My fiance interfering mum and aunty

My fiances family is trying to interfere in my relationship with my fiance.

She we were forst boyfriend and girlfriend his family didn't see me has girlfriend. They tried to dictate terms of my relationship with my boyfriend. They treated me as the same as his ex girlfriends, they were lazy users. I'm the opposite, I own and run my own business as a professional massage therapist and I'm studying physiotherapy. I was raised to be independant. I learnt to cook and clean at age 10.i don't treat my fiance like shit like his ex's did. I love and respect my fiance. My fiances dad died from cancer 5 years ago and his mum always relied on him to do all the jobs. When I went to see my fiance when we were boyfriend and girlfriend our time spent together was always about his mother with little time spent together as boyfriend and girlfriend.his aunty runs the family not his mum. His aunty has no life her selfish husband thinks more about himself than his wife who's my fiances aunty. His aunty always interfered in my relationship with my boyfriend and I until a month ago I said to them to stop interfering. I said to my fiance and to his mum and aunty that I'm really fed up with the interference.His mum and aunty saw my side to things and agreed to finally stop interfering.

Before I did this I saw their side to this situation and I had a chat to my fiance who agreed.

I love his mum to bits but his aunty is a real pain. I said to my fiance that on occasion I'll have dinner with his whole family but not often because it would just encourage alot of interfering again. I'm not stopping my fiance seeing his mum but my fiance and I when together need time together just the 2 of us aswell.
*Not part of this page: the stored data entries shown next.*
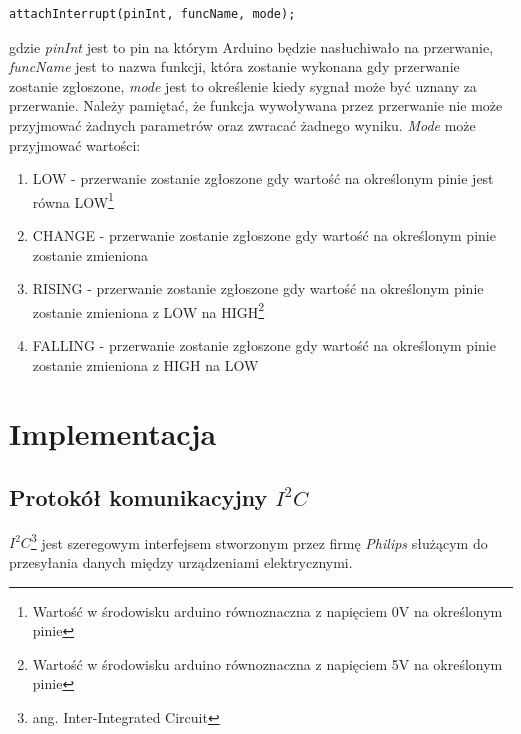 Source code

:\documentclass{xmgr}
\begin{document}
\begin{lstlisting}[label=bot-dirs-alg,caption=Obsługa przerwań sprzętowych w środowisku Arduino]
attachInterrupt(pinInt, funcName, mode);
\end{lstlisting}
gdzie \emph{pinInt} jest to pin na którym Arduino będzie nasłuchiwało na przerwanie, \emph{funcName} jest to nazwa funkcji, która zostanie wykonana gdy przerwanie zostanie zgłoszone, \emph{mode} jest to określenie kiedy sygnał może być uznany za przerwanie. Należy pamiętać, że funkcja wywoływana przez przerwanie nie może przyjmować żadnych parametrów oraz zwracać żadnego wyniku. \emph{Mode} może przyjmować wartości: 
\begin{enumerate}
	\item LOW - przerwanie zostanie zgłoszone gdy wartość na określonym pinie jest równa LOW\footnote{Wartość w środowisku arduino równoznaczna z napięciem 0V na określonym pinie}
	\item CHANGE - przerwanie zostanie zgłoszone gdy wartość na określonym pinie zostanie zmieniona
	\item RISING - przerwanie zostanie zgłoszone gdy wartość na określonym pinie zostanie zmieniona z LOW na HIGH\footnote{Wartość w środowisku arduino równoznaczna z napięciem 5V na określonym pinie}
	\item FALLING - przerwanie zostanie zgłoszone gdy wartość na określonym pinie zostanie zmieniona z HIGH na LOW
\end{enumerate}


\chapter{Implementacja}
\section{Protokół komunikacyjny $I^2C$}
\emph{$I^2C$}\footnote{ang. Inter-Integrated Circuit} jest szeregowym interfejsem stworzonym przez firmę \emph{Philips} służącym do przesyłania danych między urządzeniami elektrycznymi. 
\end{document}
He agreed.

Before I got engaged to my fiance I said I was going to move to a suburb which was the same one as his family but I changed my mind after the interference started. A few wks ago I decided to look at houses a few suburbs away so when My fiance and I live together and get married we can actually live a long married happy life not having to have a shirt unhappy marriage because of interferring family of his. After having this discussion for a few hrs my fiance agreed.

When I first said my feelings about my fiances family interfering I was treated as a cold hearted bitch because I stood up to them with my strong beliefs that their interfering was wrong. My fiance was really concerned and he spoke to his mother but it took time to do it. My parents grew up to be independant and taught me to be independant too. My parents respect my fiance when he was my boyfriend first. My parents don't interfere and they know I'll still be their daughter even when I live away from them and also be married. At the moment I live with my folks to save for a deposit for a house and to also help them out alot too.

My fiance has a flat but doesn't live far from his family.

Recently I realised my fiances mum has been taking a strong nerve killer that screwing with her mind and she's saying crazy stuff to my fiance that makes him upset. I can't say much because then I look like an interfering bitch. I'm studying pain killers because of my physiotherapy training. I have to know all about pain killers as a part of my physiotherapy training. When I studied the med my fiance mum is on I said to my fiance about my concerns and I showed him what it said about it. He tried telling his mum about his concerns she didn't listen.

I have seen the messages from my fiance to his mum, he showed me but it really concerned me because again she's trying to get him to be on her side. My fiance feels his mum is dragging him down with her troubles. He sees her on occassion but not alot as usual because it will encourage her to interfere again. Please What can I do about my fiances mum?